A way designers try to create tension in a board game is to force a player to divide his attention, usually by offering several sources of points. The idea is you can’t just do one of the things to win, you should be thinking about all of the ways to get points. In most current board games a player can mostly focus on one thing, only dabble at the other stuff, and still get away with it.
Reiner Knizia is having none of that. You will be divided. You will be torn. You will suffer making these decisions. Suffer deliciously. Here’s a quick look a two of my favourite Knizias to see how he splits your gameplay and focus. It’s a lot more interesting than “I’ll pay 4 to go up on the god track too”.

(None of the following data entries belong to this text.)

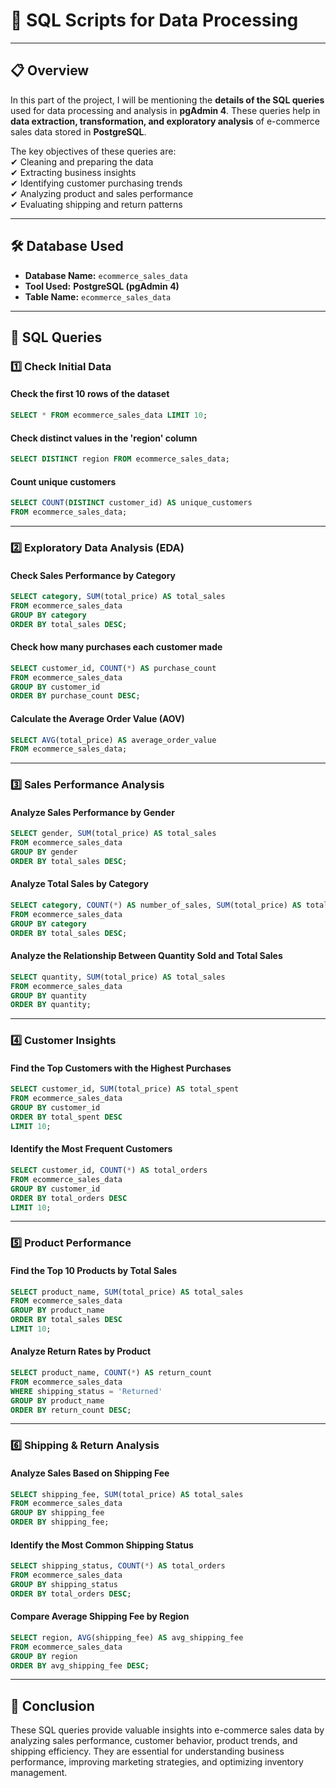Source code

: # 📌 SQL Scripts for Data Processing  


---

## 📋 Overview  

In this part of the project, I will be mentioning the **details of the SQL queries** used for data processing and analysis in **pgAdmin 4**. These queries help in **data extraction, transformation, and exploratory analysis** of e-commerce sales data stored in **PostgreSQL**.  

The key objectives of these queries are:  
✔ Cleaning and preparing the data  
✔ Extracting business insights  
✔ Identifying customer purchasing trends  
✔ Analyzing product and sales performance  
✔ Evaluating shipping and return patterns  

---

## 🛠 Database Used  

- **Database Name:** `ecommerce_sales_data`  
- **Tool Used:** **PostgreSQL (pgAdmin 4)**  
- **Table Name:** `ecommerce_sales_data`  

---

## 📝 SQL Queries  

### 1️⃣ **Check Initial Data**  

#### **Check the first 10 rows of the dataset**  
```sql
SELECT * FROM ecommerce_sales_data LIMIT 10;
```

#### **Check distinct values in the 'region' column**  
```sql
SELECT DISTINCT region FROM ecommerce_sales_data;
```

#### **Count unique customers**  
```sql
SELECT COUNT(DISTINCT customer_id) AS unique_customers 
FROM ecommerce_sales_data;
```

---

### 2️⃣ **Exploratory Data Analysis (EDA)**  

#### **Check Sales Performance by Category**  
```sql
SELECT category, SUM(total_price) AS total_sales
FROM ecommerce_sales_data
GROUP BY category
ORDER BY total_sales DESC;
```

#### **Check how many purchases each customer made**  
```sql
SELECT customer_id, COUNT(*) AS purchase_count
FROM ecommerce_sales_data
GROUP BY customer_id
ORDER BY purchase_count DESC;
```

#### **Calculate the Average Order Value (AOV)**  
```sql
SELECT AVG(total_price) AS average_order_value 
FROM ecommerce_sales_data;
```

---

### 3️⃣ **Sales Performance Analysis**  

#### **Analyze Sales Performance by Gender**  
```sql
SELECT gender, SUM(total_price) AS total_sales
FROM ecommerce_sales_data
GROUP BY gender
ORDER BY total_sales DESC;
```

#### **Analyze Total Sales by Category**  
```sql
SELECT category, COUNT(*) AS number_of_sales, SUM(total_price) AS total_sales
FROM ecommerce_sales_data
GROUP BY category
ORDER BY total_sales DESC;
```

#### **Analyze the Relationship Between Quantity Sold and Total Sales**  
```sql
SELECT quantity, SUM(total_price) AS total_sales
FROM ecommerce_sales_data
GROUP BY quantity
ORDER BY quantity;
```

---

### 4️⃣ **Customer Insights**  

#### **Find the Top Customers with the Highest Purchases**  
```sql
SELECT customer_id, SUM(total_price) AS total_spent
FROM ecommerce_sales_data
GROUP BY customer_id
ORDER BY total_spent DESC
LIMIT 10;
```

#### **Identify the Most Frequent Customers**  
```sql
SELECT customer_id, COUNT(*) AS total_orders
FROM ecommerce_sales_data
GROUP BY customer_id
ORDER BY total_orders DESC
LIMIT 10;
```

---

### 5️⃣ **Product Performance**  

#### **Find the Top 10 Products by Total Sales**  
```sql
SELECT product_name, SUM(total_price) AS total_sales
FROM ecommerce_sales_data
GROUP BY product_name
ORDER BY total_sales DESC
LIMIT 10;
```

#### **Analyze Return Rates by Product**  
```sql
SELECT product_name, COUNT(*) AS return_count
FROM ecommerce_sales_data
WHERE shipping_status = 'Returned'
GROUP BY product_name
ORDER BY return_count DESC;
```

---

### 6️⃣ **Shipping & Return Analysis**  

#### **Analyze Sales Based on Shipping Fee**  
```sql
SELECT shipping_fee, SUM(total_price) AS total_sales
FROM ecommerce_sales_data
GROUP BY shipping_fee
ORDER BY shipping_fee;
```

#### **Identify the Most Common Shipping Status**  
```sql
SELECT shipping_status, COUNT(*) AS total_orders
FROM ecommerce_sales_data
GROUP BY shipping_status
ORDER BY total_orders DESC;
```

#### **Compare Average Shipping Fee by Region**  
```sql
SELECT region, AVG(shipping_fee) AS avg_shipping_fee
FROM ecommerce_sales_data
GROUP BY region
ORDER BY avg_shipping_fee DESC;
```

---

## 🚀 Conclusion  

These SQL queries provide valuable insights into e-commerce sales data by analyzing sales performance, customer behavior, product trends, and shipping efficiency. They are essential for understanding business performance, improving marketing strategies, and optimizing inventory management.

Tigris and Euphrates – Score the Worst
Different sources of points in the game have different colours. When you get a point, it comes in that colour. At the end of the game, the colour you have the least in is your final score. You can have 25 kabajillion blue points, but if you have only 2 red points, your final score is 2. T&E forces you to really think about the other colours and truly divides your attention. Yeah, you figure Johnny’s only a point or two behind you on green and catching up, but you have to do something about your blue points or you might end the game without any points at all. So you let Johnny have it and hope he forgets about his red…
Samurai – Most Mosts
Samurai is another Knizia game with different kinds of points: rice, nobles, and buddhas. At the end of the game, you compare everyone’s scored tokens. If you have the most of a particular kind you’re one step towards victory, but not quite there. To win the game, you have to win “the most” for more kinds of tokens than anyone else. Since there are only 3 kinds of points and only around 20 pieces total to be fought over, these are super-tight, razor-close victories. Only dabbling in another kind of scoring token doesn’t help you: you have to win the most for it to count. Samurai does give an observant player a new option: screw up your opponents. You can burn points other players have stakes in. You can score points for other players so that they tie on points of that type; a tie is not the most, it’s a tie.